### TASK DIRECTIONS
Every line of the records below from the line with "Lately, I've been" up to and including the line with "1. a static" must be reproduced exactly, and no line outside that range.

### RECORDS FOR THE TASK
[Start of section]

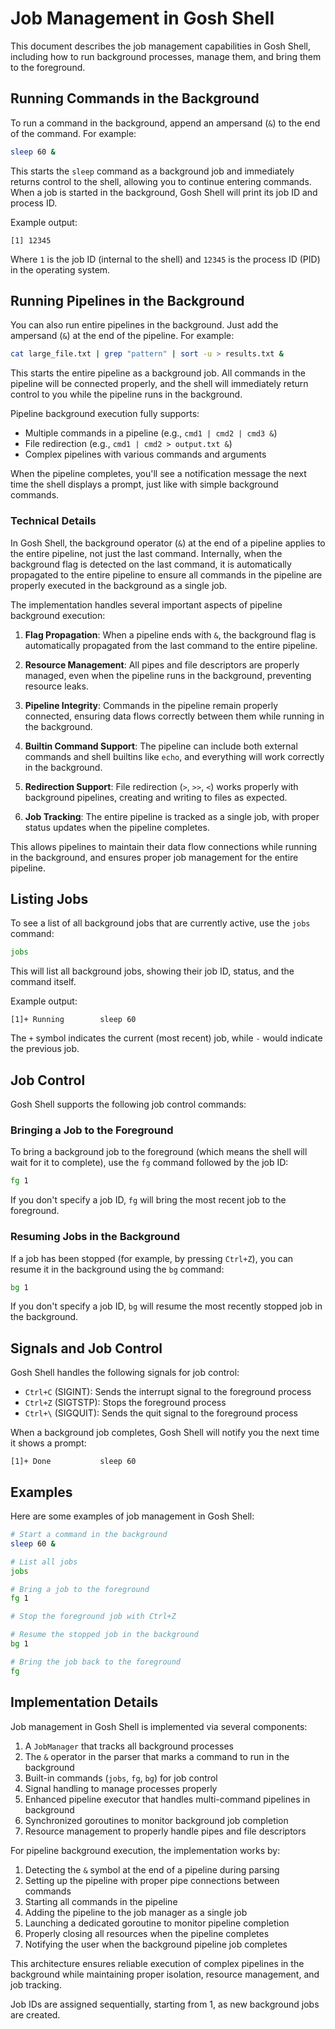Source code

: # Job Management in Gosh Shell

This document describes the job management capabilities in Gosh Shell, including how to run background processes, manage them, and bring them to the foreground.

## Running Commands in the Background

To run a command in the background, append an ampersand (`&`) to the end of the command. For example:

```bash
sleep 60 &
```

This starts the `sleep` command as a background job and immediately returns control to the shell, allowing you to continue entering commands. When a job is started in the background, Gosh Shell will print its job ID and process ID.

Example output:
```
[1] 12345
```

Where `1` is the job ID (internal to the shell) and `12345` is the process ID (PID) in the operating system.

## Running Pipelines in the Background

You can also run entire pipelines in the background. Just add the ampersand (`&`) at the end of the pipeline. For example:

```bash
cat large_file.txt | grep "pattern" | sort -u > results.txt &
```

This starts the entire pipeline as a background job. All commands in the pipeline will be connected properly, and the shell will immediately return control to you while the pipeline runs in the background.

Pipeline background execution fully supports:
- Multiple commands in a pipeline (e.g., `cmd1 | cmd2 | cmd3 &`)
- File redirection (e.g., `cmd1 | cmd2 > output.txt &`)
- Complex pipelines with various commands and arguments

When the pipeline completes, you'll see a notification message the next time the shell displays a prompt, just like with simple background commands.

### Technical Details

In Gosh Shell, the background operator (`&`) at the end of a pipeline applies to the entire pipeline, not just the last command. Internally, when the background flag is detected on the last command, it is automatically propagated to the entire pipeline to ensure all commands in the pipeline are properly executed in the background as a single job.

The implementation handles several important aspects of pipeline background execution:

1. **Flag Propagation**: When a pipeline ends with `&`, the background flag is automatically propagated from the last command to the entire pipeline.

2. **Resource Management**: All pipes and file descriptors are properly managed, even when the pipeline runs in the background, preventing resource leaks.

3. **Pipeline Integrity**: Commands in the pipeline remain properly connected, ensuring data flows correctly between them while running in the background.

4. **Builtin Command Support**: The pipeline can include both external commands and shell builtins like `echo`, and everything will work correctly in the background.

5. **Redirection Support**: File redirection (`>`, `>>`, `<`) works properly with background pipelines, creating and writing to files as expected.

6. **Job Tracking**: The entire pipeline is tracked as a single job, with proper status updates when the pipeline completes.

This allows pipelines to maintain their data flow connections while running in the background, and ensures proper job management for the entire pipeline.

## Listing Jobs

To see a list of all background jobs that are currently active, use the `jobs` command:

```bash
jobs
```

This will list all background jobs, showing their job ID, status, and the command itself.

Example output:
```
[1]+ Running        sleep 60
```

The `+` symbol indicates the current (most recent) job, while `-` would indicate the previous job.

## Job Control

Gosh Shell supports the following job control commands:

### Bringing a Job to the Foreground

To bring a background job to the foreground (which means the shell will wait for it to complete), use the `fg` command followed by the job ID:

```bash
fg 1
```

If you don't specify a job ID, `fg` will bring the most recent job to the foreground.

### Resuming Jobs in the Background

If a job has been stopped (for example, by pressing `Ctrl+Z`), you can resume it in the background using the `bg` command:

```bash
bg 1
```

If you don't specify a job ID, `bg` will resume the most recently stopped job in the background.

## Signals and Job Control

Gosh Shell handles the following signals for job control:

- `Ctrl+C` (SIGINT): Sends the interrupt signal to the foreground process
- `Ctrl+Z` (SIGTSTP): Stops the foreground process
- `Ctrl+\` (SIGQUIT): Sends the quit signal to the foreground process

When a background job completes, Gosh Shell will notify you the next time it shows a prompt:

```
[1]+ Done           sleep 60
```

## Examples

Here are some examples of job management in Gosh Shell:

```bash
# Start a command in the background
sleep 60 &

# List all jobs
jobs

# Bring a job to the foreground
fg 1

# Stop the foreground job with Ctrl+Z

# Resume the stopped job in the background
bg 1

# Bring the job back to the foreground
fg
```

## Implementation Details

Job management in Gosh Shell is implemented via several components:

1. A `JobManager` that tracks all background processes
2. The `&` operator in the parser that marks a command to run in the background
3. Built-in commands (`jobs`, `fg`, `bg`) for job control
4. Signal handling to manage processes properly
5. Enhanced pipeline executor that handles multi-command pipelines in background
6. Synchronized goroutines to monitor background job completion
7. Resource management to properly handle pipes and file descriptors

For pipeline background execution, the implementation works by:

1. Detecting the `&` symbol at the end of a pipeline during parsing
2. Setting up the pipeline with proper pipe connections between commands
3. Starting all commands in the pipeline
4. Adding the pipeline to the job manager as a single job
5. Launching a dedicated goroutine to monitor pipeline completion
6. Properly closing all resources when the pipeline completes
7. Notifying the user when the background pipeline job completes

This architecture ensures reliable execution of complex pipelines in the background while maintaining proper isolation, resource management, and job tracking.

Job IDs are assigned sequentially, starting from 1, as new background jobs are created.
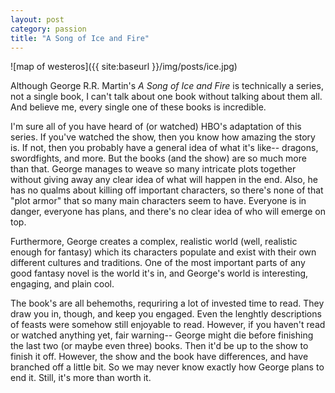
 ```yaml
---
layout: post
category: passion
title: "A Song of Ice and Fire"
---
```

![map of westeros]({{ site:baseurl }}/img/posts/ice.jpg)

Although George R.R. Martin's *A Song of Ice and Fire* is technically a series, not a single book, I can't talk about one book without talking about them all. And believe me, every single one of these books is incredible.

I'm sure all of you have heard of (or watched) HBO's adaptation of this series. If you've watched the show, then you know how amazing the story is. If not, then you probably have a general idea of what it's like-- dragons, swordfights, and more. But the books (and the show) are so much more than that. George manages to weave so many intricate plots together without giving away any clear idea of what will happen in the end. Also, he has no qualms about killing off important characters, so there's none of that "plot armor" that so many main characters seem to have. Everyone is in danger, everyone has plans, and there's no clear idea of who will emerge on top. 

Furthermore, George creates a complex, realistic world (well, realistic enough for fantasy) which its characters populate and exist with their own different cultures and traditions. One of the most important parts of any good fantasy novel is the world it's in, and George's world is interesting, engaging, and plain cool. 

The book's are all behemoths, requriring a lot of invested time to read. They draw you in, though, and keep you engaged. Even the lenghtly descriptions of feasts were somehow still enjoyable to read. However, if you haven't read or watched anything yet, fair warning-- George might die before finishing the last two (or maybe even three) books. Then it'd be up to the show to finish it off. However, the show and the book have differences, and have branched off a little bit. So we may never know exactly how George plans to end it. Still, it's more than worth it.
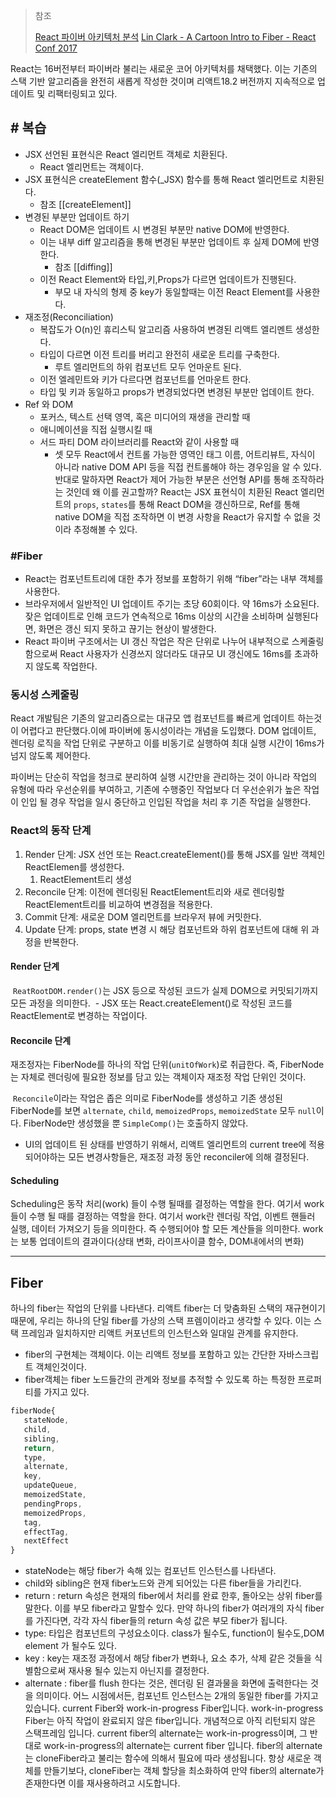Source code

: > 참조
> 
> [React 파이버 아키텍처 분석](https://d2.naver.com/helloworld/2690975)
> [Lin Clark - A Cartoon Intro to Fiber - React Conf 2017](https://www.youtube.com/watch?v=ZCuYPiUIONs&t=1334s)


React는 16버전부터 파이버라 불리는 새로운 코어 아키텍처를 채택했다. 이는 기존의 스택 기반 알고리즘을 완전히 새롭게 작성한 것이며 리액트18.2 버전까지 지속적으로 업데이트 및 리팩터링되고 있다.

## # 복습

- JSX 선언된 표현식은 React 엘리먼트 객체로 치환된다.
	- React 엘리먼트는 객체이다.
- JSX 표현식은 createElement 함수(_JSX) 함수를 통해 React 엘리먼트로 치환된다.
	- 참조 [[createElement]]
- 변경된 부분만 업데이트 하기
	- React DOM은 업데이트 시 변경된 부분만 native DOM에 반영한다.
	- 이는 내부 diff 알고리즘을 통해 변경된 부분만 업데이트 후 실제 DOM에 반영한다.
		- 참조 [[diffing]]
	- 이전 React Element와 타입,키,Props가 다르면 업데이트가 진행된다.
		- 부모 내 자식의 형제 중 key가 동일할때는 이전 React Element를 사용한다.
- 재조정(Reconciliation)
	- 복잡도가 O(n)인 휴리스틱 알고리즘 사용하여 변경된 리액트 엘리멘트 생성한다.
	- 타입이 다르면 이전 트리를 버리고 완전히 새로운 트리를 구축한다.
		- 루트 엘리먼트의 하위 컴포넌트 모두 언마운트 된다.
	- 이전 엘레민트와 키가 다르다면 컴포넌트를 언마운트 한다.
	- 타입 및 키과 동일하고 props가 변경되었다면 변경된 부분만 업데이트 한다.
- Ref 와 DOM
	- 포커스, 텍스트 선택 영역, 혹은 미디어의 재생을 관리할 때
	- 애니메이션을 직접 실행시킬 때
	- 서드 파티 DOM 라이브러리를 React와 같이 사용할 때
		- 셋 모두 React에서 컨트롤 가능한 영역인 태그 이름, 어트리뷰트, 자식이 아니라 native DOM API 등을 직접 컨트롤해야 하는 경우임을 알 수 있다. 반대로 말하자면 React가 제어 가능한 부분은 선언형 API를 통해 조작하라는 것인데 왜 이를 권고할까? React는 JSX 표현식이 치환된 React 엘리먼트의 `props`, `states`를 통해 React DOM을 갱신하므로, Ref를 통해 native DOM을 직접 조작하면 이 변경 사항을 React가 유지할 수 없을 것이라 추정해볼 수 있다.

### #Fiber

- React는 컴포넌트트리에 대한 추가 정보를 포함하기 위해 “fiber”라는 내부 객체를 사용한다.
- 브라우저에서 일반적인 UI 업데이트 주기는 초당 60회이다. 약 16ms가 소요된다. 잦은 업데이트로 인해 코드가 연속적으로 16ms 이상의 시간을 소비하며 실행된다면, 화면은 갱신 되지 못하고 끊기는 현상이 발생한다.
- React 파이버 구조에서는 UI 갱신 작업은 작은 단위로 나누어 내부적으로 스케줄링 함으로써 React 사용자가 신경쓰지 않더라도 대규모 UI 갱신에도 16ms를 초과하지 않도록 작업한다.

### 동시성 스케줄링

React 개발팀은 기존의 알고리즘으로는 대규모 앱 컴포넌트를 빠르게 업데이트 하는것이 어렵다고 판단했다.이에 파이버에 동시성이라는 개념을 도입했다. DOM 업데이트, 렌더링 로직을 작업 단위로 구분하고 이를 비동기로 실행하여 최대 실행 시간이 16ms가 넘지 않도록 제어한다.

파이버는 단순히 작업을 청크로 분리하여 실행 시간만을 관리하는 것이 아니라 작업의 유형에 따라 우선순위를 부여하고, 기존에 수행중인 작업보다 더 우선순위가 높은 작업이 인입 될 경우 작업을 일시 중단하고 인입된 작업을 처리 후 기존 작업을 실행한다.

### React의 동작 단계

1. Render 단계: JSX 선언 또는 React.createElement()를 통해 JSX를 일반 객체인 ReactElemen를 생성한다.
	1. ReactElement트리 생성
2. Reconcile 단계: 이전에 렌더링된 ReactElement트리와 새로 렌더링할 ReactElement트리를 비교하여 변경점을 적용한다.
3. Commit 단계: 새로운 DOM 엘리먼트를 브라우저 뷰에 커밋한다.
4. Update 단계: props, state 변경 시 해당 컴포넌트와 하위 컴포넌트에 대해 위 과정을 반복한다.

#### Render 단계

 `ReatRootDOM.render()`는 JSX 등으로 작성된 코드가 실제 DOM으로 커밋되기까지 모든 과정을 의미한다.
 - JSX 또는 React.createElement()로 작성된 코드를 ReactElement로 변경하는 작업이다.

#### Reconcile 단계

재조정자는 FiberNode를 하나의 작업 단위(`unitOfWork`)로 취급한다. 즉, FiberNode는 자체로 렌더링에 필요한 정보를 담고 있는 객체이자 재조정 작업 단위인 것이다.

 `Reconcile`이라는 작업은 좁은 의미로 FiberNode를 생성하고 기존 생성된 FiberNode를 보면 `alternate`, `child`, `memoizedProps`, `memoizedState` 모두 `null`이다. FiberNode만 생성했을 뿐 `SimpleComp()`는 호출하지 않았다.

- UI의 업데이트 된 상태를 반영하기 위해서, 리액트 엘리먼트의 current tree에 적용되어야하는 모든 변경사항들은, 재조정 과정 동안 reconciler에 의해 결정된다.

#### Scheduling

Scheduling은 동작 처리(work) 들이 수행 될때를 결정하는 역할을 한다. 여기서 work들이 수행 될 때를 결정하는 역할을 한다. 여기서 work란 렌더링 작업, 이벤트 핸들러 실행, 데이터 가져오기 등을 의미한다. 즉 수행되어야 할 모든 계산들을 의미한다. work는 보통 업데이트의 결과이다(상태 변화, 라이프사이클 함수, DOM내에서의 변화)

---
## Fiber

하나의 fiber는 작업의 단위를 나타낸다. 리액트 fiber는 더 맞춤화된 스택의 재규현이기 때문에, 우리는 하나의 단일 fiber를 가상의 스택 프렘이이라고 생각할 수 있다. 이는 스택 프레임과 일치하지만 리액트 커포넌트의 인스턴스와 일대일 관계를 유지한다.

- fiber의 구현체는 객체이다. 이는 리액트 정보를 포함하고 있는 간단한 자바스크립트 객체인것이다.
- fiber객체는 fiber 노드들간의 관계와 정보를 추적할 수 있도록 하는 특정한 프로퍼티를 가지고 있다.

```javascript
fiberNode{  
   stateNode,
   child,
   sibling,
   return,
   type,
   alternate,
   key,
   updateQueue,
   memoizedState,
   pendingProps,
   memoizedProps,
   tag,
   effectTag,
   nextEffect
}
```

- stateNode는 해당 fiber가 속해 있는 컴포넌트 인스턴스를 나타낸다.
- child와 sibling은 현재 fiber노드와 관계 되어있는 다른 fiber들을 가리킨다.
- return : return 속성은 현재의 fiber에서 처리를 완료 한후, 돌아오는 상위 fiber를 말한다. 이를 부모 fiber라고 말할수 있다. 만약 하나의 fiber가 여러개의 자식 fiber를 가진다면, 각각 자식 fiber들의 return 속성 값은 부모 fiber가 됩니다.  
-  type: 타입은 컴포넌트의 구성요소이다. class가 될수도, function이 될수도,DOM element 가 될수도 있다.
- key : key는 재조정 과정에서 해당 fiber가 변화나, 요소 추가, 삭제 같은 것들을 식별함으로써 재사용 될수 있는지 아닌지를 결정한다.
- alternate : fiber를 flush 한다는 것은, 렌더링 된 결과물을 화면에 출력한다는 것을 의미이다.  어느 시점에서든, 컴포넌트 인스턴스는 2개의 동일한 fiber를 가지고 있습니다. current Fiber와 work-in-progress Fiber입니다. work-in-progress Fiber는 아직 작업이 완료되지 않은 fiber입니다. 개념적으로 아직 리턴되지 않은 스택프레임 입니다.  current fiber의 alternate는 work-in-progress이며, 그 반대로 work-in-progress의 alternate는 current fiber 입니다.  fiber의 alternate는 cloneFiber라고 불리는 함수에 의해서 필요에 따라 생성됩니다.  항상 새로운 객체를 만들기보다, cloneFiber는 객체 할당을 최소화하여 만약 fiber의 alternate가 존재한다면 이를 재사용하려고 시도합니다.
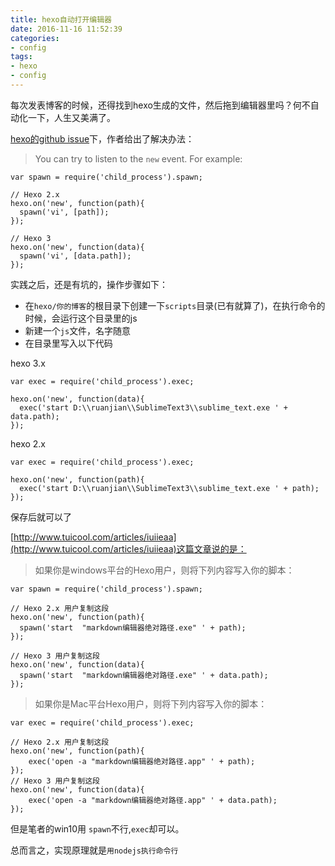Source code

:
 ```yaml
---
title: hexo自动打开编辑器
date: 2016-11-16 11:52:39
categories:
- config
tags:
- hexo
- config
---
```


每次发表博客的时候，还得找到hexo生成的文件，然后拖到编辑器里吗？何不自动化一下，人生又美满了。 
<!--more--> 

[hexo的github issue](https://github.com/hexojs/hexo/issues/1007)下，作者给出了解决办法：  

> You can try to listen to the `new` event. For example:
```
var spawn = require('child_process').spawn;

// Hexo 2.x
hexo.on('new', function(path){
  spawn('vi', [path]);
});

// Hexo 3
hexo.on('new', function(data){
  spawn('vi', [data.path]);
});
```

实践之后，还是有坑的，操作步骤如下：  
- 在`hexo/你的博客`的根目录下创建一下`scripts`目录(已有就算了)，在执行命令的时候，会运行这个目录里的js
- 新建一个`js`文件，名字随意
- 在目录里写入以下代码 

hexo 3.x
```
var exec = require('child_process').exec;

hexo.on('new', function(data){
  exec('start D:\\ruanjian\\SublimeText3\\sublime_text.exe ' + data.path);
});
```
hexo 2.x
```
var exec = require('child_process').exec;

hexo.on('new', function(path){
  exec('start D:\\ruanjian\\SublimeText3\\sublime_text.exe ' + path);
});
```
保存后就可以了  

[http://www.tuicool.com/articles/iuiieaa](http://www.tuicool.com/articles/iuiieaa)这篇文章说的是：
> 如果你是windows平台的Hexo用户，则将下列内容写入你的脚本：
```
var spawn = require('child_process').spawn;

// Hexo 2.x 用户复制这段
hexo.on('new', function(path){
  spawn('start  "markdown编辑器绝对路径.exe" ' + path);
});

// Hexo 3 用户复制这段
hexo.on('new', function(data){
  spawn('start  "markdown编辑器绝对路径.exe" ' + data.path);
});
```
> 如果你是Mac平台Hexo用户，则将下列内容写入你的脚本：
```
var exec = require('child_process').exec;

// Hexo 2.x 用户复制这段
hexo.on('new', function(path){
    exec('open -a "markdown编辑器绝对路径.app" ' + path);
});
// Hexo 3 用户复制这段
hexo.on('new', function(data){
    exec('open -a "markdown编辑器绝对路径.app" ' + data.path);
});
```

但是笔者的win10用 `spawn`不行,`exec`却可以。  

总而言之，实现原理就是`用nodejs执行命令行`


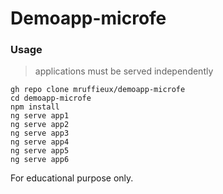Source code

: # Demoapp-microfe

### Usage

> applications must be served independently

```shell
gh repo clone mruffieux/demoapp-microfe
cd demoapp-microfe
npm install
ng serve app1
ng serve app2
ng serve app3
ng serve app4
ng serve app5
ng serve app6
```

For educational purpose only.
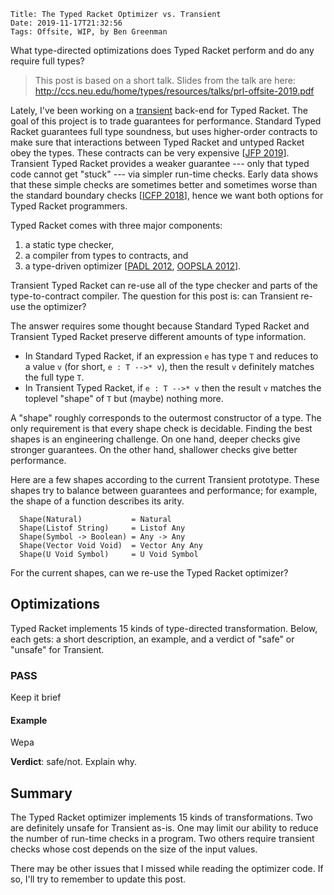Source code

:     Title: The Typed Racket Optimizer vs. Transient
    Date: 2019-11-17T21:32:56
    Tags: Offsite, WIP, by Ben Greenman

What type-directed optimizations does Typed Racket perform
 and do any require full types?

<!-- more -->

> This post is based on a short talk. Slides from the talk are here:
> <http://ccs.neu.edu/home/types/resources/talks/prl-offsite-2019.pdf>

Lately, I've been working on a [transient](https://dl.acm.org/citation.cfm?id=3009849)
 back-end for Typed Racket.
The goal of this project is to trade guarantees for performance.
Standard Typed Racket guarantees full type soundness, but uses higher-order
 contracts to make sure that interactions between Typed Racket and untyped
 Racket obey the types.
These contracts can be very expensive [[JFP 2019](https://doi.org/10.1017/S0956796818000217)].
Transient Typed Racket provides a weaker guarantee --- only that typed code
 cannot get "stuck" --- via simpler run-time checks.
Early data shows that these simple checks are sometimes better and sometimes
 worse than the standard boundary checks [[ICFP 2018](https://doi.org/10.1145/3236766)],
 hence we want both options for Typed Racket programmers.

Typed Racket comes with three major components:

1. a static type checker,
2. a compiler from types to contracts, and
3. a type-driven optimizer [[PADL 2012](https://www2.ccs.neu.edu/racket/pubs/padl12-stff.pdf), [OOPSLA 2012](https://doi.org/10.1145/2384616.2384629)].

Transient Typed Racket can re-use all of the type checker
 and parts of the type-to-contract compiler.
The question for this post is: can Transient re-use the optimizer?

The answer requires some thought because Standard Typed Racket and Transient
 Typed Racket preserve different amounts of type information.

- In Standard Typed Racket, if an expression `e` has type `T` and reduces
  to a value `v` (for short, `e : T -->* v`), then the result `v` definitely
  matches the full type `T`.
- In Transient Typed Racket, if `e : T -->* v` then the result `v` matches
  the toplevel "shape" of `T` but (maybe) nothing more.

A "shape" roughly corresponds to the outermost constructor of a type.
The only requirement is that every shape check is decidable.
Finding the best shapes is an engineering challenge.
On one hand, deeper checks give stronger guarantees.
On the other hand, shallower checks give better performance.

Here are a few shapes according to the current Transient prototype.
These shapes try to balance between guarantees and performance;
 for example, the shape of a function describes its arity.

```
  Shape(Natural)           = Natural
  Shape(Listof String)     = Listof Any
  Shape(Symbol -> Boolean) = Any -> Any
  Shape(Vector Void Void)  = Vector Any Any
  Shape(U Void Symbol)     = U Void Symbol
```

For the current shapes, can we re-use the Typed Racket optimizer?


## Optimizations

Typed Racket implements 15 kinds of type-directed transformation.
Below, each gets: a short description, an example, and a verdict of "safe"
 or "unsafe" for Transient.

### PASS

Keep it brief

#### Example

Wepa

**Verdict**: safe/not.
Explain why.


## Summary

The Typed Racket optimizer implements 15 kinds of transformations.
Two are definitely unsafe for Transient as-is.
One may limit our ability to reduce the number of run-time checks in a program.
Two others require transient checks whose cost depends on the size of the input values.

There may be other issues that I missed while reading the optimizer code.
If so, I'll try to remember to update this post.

[End of section]

### ANSWER BELOW
Lately, I've been working on a [transient](https://dl.acm.org/citation.cfm?id=3009849)
 back-end for Typed Racket.
The goal of this project is to trade guarantees for performance.
Standard Typed Racket guarantees full type soundness, but uses higher-order
 contracts to make sure that interactions between Typed Racket and untyped
 Racket obey the types.
These contracts can be very expensive [[JFP 2019](https://doi.org/10.1017/S0956796818000217)].
Transient Typed Racket provides a weaker guarantee --- only that typed code
 cannot get "stuck" --- via simpler run-time checks.
Early data shows that these simple checks are sometimes better and sometimes
 worse than the standard boundary checks [[ICFP 2018](https://doi.org/10.1145/3236766)],
 hence we want both options for Typed Racket programmers.

Typed Racket comes with three major components:

1. a static type checker,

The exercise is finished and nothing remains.